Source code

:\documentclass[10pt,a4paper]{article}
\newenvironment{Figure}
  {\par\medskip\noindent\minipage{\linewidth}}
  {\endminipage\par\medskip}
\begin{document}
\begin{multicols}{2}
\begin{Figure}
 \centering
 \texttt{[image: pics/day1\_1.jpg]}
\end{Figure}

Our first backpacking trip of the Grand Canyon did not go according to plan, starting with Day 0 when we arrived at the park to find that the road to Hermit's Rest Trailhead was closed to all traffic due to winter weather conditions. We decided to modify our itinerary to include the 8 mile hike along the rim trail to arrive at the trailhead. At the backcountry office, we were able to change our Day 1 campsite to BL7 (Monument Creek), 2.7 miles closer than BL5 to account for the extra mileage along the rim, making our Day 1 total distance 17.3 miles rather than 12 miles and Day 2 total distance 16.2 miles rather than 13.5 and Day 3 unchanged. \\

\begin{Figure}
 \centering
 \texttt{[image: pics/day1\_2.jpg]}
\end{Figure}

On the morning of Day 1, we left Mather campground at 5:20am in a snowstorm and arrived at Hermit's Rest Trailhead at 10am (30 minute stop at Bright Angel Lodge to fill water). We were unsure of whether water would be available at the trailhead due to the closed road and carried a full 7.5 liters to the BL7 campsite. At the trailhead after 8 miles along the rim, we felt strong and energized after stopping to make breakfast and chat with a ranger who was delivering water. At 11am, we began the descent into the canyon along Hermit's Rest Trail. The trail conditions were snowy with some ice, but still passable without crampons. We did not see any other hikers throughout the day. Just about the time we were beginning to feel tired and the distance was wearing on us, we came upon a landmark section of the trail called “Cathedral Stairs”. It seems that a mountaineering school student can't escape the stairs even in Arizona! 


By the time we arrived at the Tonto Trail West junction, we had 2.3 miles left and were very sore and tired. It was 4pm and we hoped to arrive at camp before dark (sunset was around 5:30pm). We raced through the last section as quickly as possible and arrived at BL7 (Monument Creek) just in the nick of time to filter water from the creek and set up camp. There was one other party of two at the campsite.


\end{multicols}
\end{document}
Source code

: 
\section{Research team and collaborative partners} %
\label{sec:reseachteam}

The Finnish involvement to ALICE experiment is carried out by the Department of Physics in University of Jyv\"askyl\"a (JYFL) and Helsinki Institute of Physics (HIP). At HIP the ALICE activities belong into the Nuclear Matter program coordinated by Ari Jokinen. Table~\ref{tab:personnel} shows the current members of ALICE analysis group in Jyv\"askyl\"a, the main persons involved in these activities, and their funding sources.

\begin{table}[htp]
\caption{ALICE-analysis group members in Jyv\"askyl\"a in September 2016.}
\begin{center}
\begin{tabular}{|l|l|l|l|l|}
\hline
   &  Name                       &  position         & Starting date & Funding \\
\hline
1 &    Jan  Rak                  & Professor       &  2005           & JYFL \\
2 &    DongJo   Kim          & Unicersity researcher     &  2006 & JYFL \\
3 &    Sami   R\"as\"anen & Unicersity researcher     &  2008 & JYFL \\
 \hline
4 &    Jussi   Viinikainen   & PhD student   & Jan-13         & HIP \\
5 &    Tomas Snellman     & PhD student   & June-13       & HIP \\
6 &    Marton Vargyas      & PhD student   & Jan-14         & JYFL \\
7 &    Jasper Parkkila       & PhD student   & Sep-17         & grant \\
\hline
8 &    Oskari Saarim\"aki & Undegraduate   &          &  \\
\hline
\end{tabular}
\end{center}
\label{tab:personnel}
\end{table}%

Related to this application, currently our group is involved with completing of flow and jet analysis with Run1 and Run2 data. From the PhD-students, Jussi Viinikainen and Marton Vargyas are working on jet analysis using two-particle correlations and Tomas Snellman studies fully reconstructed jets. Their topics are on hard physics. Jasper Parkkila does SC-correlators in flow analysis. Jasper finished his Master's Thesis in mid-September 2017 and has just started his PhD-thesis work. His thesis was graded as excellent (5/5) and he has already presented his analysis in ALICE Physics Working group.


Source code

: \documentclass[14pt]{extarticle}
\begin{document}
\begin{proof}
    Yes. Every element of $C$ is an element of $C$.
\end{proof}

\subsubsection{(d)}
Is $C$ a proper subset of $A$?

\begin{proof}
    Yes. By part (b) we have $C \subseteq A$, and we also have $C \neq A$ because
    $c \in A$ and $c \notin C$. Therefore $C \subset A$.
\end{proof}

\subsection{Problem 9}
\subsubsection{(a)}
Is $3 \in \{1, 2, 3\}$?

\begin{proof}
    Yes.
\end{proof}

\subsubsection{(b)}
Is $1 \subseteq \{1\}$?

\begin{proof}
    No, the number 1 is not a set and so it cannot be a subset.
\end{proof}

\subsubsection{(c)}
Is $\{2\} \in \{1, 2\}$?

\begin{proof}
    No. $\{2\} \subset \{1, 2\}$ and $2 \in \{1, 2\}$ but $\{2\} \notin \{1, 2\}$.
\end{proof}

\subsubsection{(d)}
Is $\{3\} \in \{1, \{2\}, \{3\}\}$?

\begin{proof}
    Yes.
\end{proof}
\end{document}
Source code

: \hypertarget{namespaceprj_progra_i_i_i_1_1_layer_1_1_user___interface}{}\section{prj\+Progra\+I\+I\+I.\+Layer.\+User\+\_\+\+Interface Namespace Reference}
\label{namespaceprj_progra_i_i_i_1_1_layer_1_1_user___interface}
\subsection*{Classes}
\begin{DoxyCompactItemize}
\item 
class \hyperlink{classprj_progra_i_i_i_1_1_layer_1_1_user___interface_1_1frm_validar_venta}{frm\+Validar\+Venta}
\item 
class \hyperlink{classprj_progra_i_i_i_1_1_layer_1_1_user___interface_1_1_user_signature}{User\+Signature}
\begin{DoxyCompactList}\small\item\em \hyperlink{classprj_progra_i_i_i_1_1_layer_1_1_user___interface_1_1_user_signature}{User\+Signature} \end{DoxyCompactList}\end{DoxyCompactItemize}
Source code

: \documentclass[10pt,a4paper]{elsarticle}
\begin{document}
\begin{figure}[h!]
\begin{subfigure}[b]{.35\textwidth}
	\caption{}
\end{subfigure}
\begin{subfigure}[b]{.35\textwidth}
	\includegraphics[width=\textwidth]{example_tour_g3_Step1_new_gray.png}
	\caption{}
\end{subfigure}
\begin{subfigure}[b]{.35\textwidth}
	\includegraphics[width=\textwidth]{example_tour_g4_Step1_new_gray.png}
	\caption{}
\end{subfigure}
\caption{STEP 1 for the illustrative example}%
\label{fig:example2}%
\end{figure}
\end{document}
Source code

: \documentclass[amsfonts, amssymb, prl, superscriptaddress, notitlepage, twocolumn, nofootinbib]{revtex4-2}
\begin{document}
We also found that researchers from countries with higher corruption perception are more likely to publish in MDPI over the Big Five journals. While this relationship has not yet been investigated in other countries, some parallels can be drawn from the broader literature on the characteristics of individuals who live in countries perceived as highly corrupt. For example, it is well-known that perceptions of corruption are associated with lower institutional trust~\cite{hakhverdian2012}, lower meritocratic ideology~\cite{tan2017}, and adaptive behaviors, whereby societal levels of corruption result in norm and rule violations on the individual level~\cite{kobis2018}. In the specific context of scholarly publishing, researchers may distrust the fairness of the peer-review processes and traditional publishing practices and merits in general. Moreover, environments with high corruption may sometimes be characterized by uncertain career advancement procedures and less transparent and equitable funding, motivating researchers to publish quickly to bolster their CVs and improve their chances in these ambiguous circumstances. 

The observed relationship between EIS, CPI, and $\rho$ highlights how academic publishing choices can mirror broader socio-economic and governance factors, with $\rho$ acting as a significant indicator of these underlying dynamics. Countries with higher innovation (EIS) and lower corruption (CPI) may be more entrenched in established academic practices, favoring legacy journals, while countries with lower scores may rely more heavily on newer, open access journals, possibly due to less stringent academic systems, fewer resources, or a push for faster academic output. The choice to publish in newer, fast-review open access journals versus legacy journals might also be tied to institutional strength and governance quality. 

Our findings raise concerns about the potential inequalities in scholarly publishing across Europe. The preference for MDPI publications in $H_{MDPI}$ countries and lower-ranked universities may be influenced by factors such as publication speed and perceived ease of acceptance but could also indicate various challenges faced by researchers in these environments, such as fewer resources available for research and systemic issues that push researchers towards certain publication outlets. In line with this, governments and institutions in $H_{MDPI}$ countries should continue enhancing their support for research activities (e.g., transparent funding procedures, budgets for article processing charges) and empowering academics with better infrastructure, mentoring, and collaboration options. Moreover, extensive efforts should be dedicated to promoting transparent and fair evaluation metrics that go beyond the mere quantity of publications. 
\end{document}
______
- _Work instruction_: Output only an exact transcription of the lines above from the one with "Our first backpacking" up to and including the one with "On the morning".

- _Solved exercise_:
Our first backpacking trip of the Grand Canyon did not go according to plan, starting with Day 0 when we arrived at the park to find that the road to Hermit's Rest Trailhead was closed to all traffic due to winter weather conditions. We decided to modify our itinerary to include the 8 mile hike along the rim trail to arrive at the trailhead. At the backcountry office, we were able to change our Day 1 campsite to BL7 (Monument Creek), 2.7 miles closer than BL5 to account for the extra mileage along the rim, making our Day 1 total distance 17.3 miles rather than 12 miles and Day 2 total distance 16.2 miles rather than 13.5 and Day 3 unchanged. \\

\begin{Figure}
 \centering
 \texttt{[image: pics/day1\_2.jpg]}
\end{Figure}

On the morning of Day 1, we left Mather campground at 5:20am in a snowstorm and arrived at Hermit's Rest Trailhead at 10am (30 minute stop at Bright Angel Lodge to fill water). We were unsure of whether water would be available at the trailhead due to the closed road and carried a full 7.5 liters to the BL7 campsite. At the trailhead after 8 miles along the rim, we felt strong and energized after stopping to make breakfast and chat with a ranger who was delivering water. At 11am, we began the descent into the canyon along Hermit's Rest Trail. The trail conditions were snowy with some ice, but still passable without crampons. We did not see any other hikers throughout the day. Just about the time we were beginning to feel tired and the distance was wearing on us, we came upon a landmark section of the trail called “Cathedral Stairs”. It seems that a mountaineering school student can't escape the stairs even in Arizona! 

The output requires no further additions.